The task: Scan the material for the word "body", and copy each line where it shows up.

********************

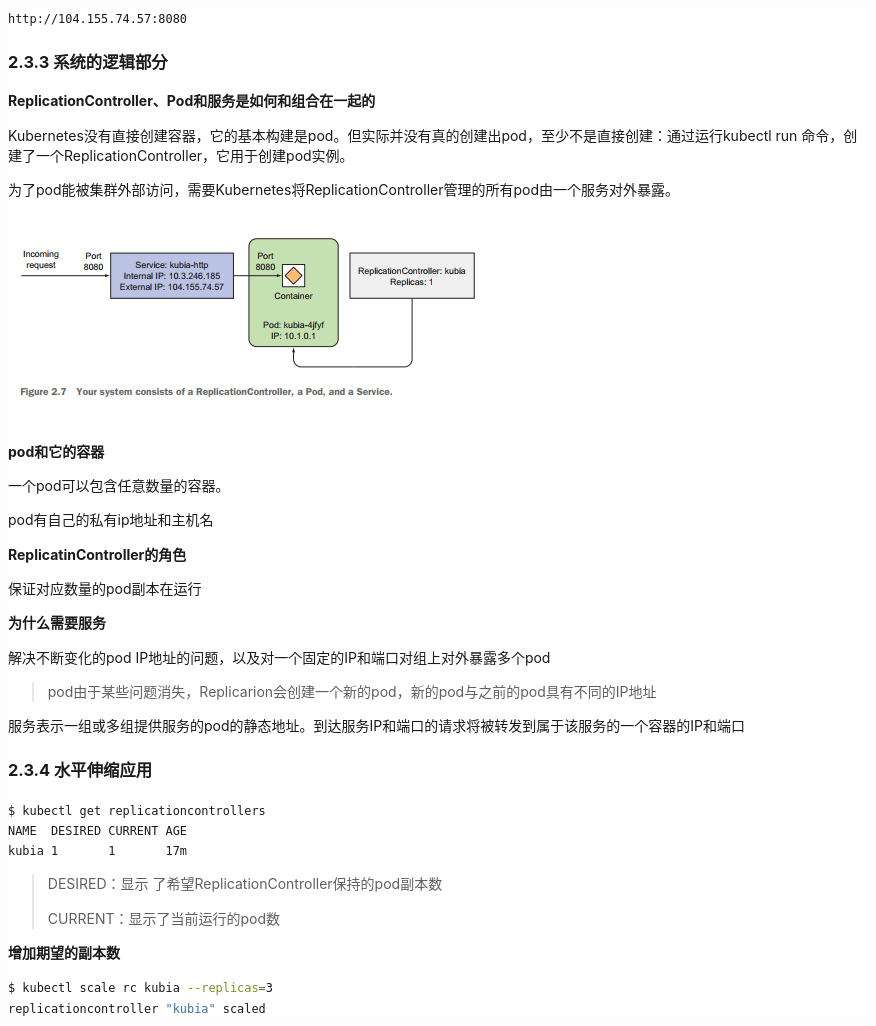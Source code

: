     http://104.155.74.57:8080

### 2.3.3 系统的逻辑部分

**ReplicationController、Pod和服务是如何和组合在一起的**

Kubernetes没有直接创建容器，它的基本构建是pod。但实际并没有真的创建出pod，至少不是直接创建：通过运行kubectl run 命令，创建了一个ReplicationController，它用于创建pod实例。

为了pod能被集群外部访问，需要Kubernetes将ReplicationController管理的所有pod由一个服务对外暴露。

![image-20200625111639342](2.%E5%BC%80%E5%A7%8B%E4%BD%BF%E7%94%A8Kubernetes%E5%92%8CDocker.assets/image-20200625111639342.png)

**pod和它的容器**

一个pod可以包含任意数量的容器。

pod有自己的私有ip地址和主机名

**ReplicatinController的角色**

保证对应数量的pod副本在运行

**为什么需要服务**

解决不断变化的pod IP地址的问题，以及对一个固定的IP和端口对组上对外暴露多个pod

>   pod由于某些问题消失，Replicarion会创建一个新的pod，新的pod与之前的pod具有不同的IP地址

服务表示一组或多组提供服务的pod的静态地址。到达服务IP和端口的请求将被转发到属于该服务的一个容器的IP和端口

### 2.3.4 水平伸缩应用

```sh
$ kubectl get replicationcontrollers
NAME  DESIRED CURRENT AGE
kubia 1       1       17m
```

>   DESIRED：显示 了希望ReplicationController保持的pod副本数
>
>   CURRENT：显示了当前运行的pod数

**增加期望的副本数**

```sh
$ kubectl scale rc kubia --replicas=3
replicationcontroller "kubia" scaled
```
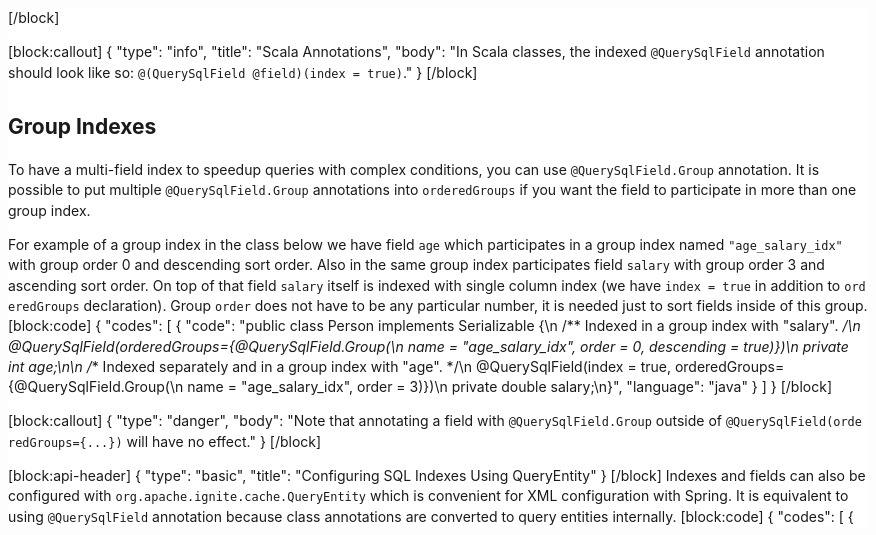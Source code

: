 [/block]

[block:callout]
{
  "type": "info",
  "title": "Scala Annotations",
  "body": "In Scala classes, the indexed `@QuerySqlField` annotation should look like so: `@(QuerySqlField @field)(index = true)`."
}
[/block]
## Group Indexes
To have a multi-field index to speedup queries with complex conditions, you can use `@QuerySqlField.Group` annotation. It is possible to put multiple `@QuerySqlField.Group` annotations into `orderedGroups` if you want the field to participate in more than one group index. 

For example of a group index in the class below we have field `age` which participates in a group index named `"age_salary_idx"` with group order 0 and descending sort order. Also in the same group index participates field `salary` with group order 3 and ascending sort order. On top of that field `salary` itself is indexed with single column index (we have `index = true` in addition to `orderedGroups` declaration). Group `order` does not have to be any particular number, it is needed just to sort fields inside of this group. 
[block:code]
{
  "codes": [
    {
      "code": "public class Person implements Serializable {\n  /** Indexed in a group index with \"salary\". */\n  @QuerySqlField(orderedGroups={@QuerySqlField.Group(\n    name = \"age_salary_idx\", order = 0, descending = true)})\n  private int age;\n\n  /** Indexed separately and in a group index with \"age\". */\n  @QuerySqlField(index = true, orderedGroups={@QuerySqlField.Group(\n    name = \"age_salary_idx\", order = 3)})\n  private double salary;\n}",
      "language": "java"
    }
  ]
}
[/block]

[block:callout]
{
  "type": "danger",
  "body": "Note that annotating a field with `@QuerySqlField.Group` outside of `@QuerySqlField(orderedGroups={...})` will have no effect."
}
[/block]

[block:api-header]
{
  "type": "basic",
  "title": "Configuring SQL Indexes Using QueryEntity"
}
[/block]
Indexes and fields can also be configured with `org.apache.ignite.cache.QueryEntity` which is convenient for XML configuration with Spring. It is equivalent to using `@QuerySqlField` annotation because class annotations are converted to query entities internally.
[block:code]
{
  "codes": [
    {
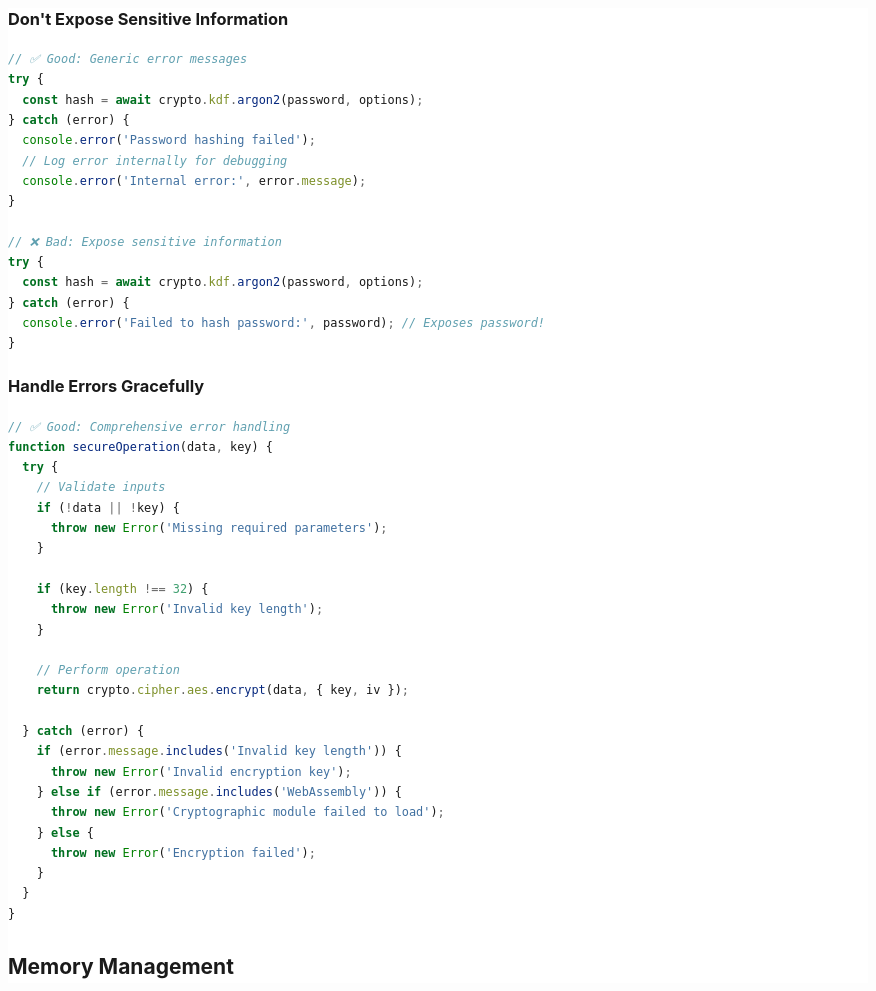 ### Don't Expose Sensitive Information

```javascript
// ✅ Good: Generic error messages
try {
  const hash = await crypto.kdf.argon2(password, options);
} catch (error) {
  console.error('Password hashing failed');
  // Log error internally for debugging
  console.error('Internal error:', error.message);
}

// ❌ Bad: Expose sensitive information
try {
  const hash = await crypto.kdf.argon2(password, options);
} catch (error) {
  console.error('Failed to hash password:', password); // Exposes password!
}
```

### Handle Errors Gracefully

```javascript
// ✅ Good: Comprehensive error handling
function secureOperation(data, key) {
  try {
    // Validate inputs
    if (!data || !key) {
      throw new Error('Missing required parameters');
    }

    if (key.length !== 32) {
      throw new Error('Invalid key length');
    }

    // Perform operation
    return crypto.cipher.aes.encrypt(data, { key, iv });

  } catch (error) {
    if (error.message.includes('Invalid key length')) {
      throw new Error('Invalid encryption key');
    } else if (error.message.includes('WebAssembly')) {
      throw new Error('Cryptographic module failed to load');
    } else {
      throw new Error('Encryption failed');
    }
  }
}
```

## Memory Management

********************

Answer section:
  "body": "In Scala classes, the indexed `@QuerySqlField` annotation should look like so: `@(QuerySqlField @field)(index = true)`."
  "body": "Note that annotating a field with `@QuerySqlField.Group` outside of `@QuerySqlField(orderedGroups={...})` will have no effect."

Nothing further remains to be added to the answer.